Opinion
CASE NO. 18-24272-CIV-SMITH
09-18-2019
ORDER GRANTING MOTION TO DISMISS APPEAL
This matter is before the Court on Appellees/Plaintiffs Liza Hazan and Selective Advisors Group, LLC's Motion to Dismiss Appeal [DE 22], Appellant/Defendant NLG, LLC's response [DE 29], and Appellees/Plaintiffs' reply [DE 30]. This is an appeal from an order entered by the Bankruptcy Court in Liza Hazan's (Hazan) Chapter 11 proceedings. Hazan and Selective Advisors Group, LLC (Selective) move to dismiss the appeal pursuant to the equitable mootness doctrine. For the reasons set forth below, the Motion to Dismiss Appeal is granted.
I. BACKGROUND
In 2007, Hazan purchased a home on Fisher Island in Miami Beach, Florida (the Property) from NLG. As part of the sale, NLG retained a mortgage and a note from Hazan. Almost from the time of the purchase, Hazan and NLG have been litigating over the mortgage and note. As a result, there are numerous state court judgments relating to the mortgage and note and the parties' liabilities to each other. The state court judgments at issue all predate the filing of Hazan's Chapter 11 filing.

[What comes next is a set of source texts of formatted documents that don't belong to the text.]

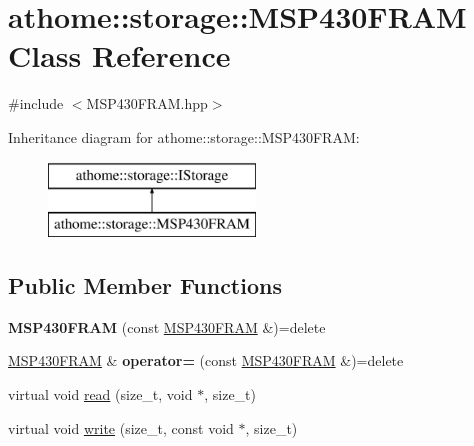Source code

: \hypertarget{classathome_1_1storage_1_1_m_s_p430_f_r_a_m}{}\section{athome\+:\+:storage\+:\+:M\+S\+P430\+F\+R\+AM Class Reference}
\label{classathome_1_1storage_1_1_m_s_p430_f_r_a_m}


{\ttfamily \#include $<$M\+S\+P430\+F\+R\+A\+M.\+hpp$>$}

Inheritance diagram for athome\+:\+:storage\+:\+:M\+S\+P430\+F\+R\+AM\+:\begin{figure}[H]
\begin{center}
\leavevmode
\includegraphics[height=2.000000cm]{classathome_1_1storage_1_1_m_s_p430_f_r_a_m}
\end{center}
\end{figure}
\subsection*{Public Member Functions}
\begin{DoxyCompactItemize}
\item 
\mbox{\label{classathome_1_1storage_1_1_m_s_p430_f_r_a_m_a4537357b5eb4195cff71461bb8f97300}} 
{\bfseries M\+S\+P430\+F\+R\+AM} (const \mbox{\hyperlink{classathome_1_1storage_1_1_m_s_p430_f_r_a_m}{M\+S\+P430\+F\+R\+AM}} \&)=delete
\item 
\mbox{\label{classathome_1_1storage_1_1_m_s_p430_f_r_a_m_aa6bceeda133dc8e69af41ec1c86811c5}} 
\mbox{\hyperlink{classathome_1_1storage_1_1_m_s_p430_f_r_a_m}{M\+S\+P430\+F\+R\+AM}} \& {\bfseries operator=} (const \mbox{\hyperlink{classathome_1_1storage_1_1_m_s_p430_f_r_a_m}{M\+S\+P430\+F\+R\+AM}} \&)=delete
\item 
virtual void \mbox{\hyperlink{classathome_1_1storage_1_1_m_s_p430_f_r_a_m_a3a00a26565491d08d26f505930453fb7}{read}} (size\+\_\+t, void $\ast$, size\+\_\+t)
\item 
virtual void \mbox{\hyperlink{classathome_1_1storage_1_1_m_s_p430_f_r_a_m_ae6b7a6d178233f9e54394360b34c3bca}{write}} (size\+\_\+t, const void $\ast$, size\+\_\+t)
\end{DoxyCompactItemize}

NLG, LLC (NLG) appeals from the Bankruptcy Court's Final Judgment on Counts I, II, and III of Plaintiffs' Third Amended Complaint Determining Validity, Priority and Extent of Liens and Setting Trial on Counts IV through IX. Count I sought a determination of the extent, validity, and priority of NLG's claim of lien; Count II sought to avoid NLG's security interest pursuant to 11 U.S.C. § 544; and Count III sought to quiet title to the Property pursuant to Florida Statutes §§ 65.081 and 65.011. The Bankruptcy Court's order sought to reconcile all of the state court judgments and determine the parties' rights to the Property. Thus, an understanding of the state court proceedings and Bankruptcy Court proceedings is necessary.
State Court Proceedings
In April 2008, NLG sued Hazan for breach of the terms of the promissory note in Miami-Dade Circuit Court. The trial court entered a default final judgment against Hazan (the Scola Judgment). The Scola Judgment awarded NLG $1.6 million in monetary damages but did not order foreclosure on the Property. In December 2011, NLG filed a second action in Miami-Dade Circuit Court seeking to foreclose on the mortgage (Foreclosure Action). In February 2013, the court ruled that NLG had made an election of remedies in its previous action and, therefore, was precluded from foreclosing on the mortgage (the Eig Order). NLG appealed the Eig Order to the Third District Court of Appeal.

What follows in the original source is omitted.